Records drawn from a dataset
──────

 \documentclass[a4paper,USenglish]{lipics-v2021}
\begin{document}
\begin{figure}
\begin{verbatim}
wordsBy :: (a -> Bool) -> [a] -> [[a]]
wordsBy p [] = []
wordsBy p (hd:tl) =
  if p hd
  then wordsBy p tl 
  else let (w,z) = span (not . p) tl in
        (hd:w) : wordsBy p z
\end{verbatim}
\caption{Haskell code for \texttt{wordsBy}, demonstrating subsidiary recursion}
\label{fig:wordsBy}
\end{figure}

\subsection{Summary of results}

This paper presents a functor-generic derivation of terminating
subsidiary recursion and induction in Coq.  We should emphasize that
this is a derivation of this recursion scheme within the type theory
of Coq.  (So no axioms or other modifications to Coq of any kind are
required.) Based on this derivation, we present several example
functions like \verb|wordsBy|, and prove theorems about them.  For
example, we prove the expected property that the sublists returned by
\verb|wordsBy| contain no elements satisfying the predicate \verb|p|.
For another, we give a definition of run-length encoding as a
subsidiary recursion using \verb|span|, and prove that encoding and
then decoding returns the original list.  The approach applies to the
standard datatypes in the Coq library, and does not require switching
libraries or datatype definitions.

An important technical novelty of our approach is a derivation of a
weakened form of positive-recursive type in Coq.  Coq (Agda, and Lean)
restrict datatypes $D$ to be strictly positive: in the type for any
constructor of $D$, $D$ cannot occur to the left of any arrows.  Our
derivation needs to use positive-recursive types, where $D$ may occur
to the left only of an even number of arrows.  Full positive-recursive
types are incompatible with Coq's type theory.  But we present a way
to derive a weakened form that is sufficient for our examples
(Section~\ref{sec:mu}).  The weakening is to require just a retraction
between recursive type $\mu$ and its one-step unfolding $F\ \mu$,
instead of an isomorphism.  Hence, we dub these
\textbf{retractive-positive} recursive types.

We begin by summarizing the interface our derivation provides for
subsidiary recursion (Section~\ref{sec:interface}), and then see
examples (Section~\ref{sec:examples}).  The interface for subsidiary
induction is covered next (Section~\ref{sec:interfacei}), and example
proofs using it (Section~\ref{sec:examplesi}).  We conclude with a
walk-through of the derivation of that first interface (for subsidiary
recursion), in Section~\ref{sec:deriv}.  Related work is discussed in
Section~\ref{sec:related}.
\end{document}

──────

§ Assigned task
Which lines of the records above hold the word "recursion"? Copy each one out.

§ Output of the exercise
\caption{Haskell code for \texttt{wordsBy}, demonstrating subsidiary recursion}
subsidiary recursion and induction in Coq.  We should emphasize that
this is a derivation of this recursion scheme within the type theory
subsidiary recursion using \verb|span|, and prove that encoding and
subsidiary recursion (Section~\ref{sec:interface}), and then see
recursion), in Section~\ref{sec:deriv}.  Related work is discussed in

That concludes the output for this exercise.